== AIM OF THE TASK ==
Where in the records does the word "while" appear? Copy each line that holds it.

Source records
□ □ □ □ □

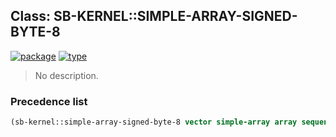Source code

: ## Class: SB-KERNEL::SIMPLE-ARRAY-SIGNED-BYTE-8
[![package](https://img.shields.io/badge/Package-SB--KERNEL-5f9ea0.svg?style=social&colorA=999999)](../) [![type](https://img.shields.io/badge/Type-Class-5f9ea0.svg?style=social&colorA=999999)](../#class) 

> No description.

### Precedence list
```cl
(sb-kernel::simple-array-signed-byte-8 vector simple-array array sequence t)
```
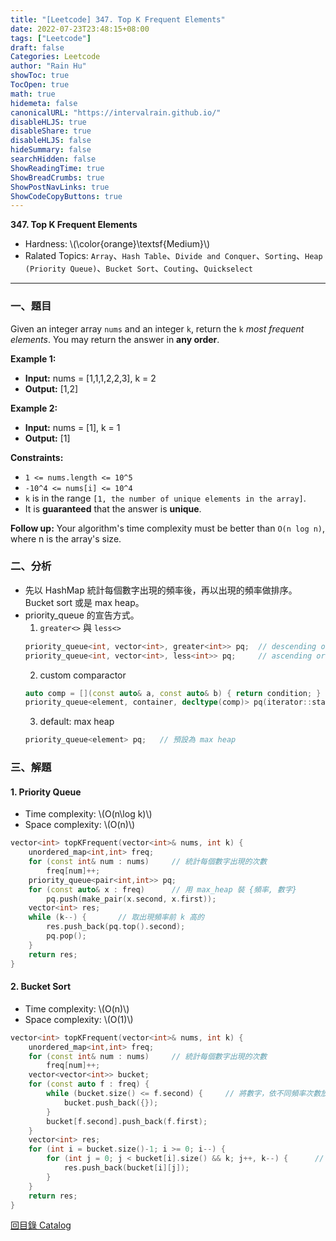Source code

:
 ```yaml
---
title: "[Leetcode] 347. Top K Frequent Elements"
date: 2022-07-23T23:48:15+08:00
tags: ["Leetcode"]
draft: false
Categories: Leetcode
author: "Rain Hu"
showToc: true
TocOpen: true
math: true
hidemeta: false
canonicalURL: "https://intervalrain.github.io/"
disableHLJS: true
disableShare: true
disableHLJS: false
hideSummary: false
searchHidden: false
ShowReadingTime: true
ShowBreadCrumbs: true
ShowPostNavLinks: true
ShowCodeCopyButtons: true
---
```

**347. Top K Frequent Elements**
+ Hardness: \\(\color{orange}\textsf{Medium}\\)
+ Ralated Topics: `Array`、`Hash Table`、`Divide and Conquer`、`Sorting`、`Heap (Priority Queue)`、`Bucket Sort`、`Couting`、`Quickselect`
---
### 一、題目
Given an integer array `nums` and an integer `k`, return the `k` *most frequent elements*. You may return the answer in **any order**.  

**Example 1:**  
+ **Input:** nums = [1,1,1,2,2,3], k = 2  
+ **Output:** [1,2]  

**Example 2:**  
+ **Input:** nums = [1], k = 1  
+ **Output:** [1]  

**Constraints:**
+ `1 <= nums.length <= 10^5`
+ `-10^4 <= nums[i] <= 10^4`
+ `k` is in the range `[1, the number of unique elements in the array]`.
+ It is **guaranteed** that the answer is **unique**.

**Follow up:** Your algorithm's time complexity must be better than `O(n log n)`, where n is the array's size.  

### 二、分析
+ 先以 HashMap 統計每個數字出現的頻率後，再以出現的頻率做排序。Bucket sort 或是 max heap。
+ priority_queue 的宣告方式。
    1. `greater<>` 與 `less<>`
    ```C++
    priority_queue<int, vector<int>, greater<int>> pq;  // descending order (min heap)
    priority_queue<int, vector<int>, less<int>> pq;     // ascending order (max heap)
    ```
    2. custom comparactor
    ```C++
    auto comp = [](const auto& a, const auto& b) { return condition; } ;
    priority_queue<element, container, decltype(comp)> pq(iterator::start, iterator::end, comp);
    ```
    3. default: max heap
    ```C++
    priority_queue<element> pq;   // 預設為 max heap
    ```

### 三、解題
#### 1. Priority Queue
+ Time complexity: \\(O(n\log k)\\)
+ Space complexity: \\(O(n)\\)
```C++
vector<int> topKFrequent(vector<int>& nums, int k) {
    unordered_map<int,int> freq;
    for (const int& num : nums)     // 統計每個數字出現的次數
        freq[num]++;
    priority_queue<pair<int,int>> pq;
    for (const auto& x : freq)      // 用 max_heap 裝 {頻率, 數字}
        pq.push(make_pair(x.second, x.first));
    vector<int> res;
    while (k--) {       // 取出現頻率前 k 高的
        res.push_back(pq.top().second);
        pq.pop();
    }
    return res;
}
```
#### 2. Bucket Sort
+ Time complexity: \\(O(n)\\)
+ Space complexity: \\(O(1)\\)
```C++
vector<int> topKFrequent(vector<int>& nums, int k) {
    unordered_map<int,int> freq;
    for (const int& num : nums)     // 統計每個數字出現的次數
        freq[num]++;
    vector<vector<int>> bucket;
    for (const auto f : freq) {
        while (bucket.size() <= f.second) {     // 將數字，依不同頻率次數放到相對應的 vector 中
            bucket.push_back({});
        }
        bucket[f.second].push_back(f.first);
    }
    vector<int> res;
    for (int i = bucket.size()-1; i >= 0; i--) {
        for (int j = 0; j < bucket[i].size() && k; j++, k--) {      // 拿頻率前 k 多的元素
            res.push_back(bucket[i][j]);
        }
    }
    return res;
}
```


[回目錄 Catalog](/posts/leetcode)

□ □ □ □ □

== THE COMPLETED TASK ==
    while (k--) {       // 取出現頻率前 k 高的
        while (bucket.size() <= f.second) {     // 將數字，依不同頻率次數放到相對應的 vector 中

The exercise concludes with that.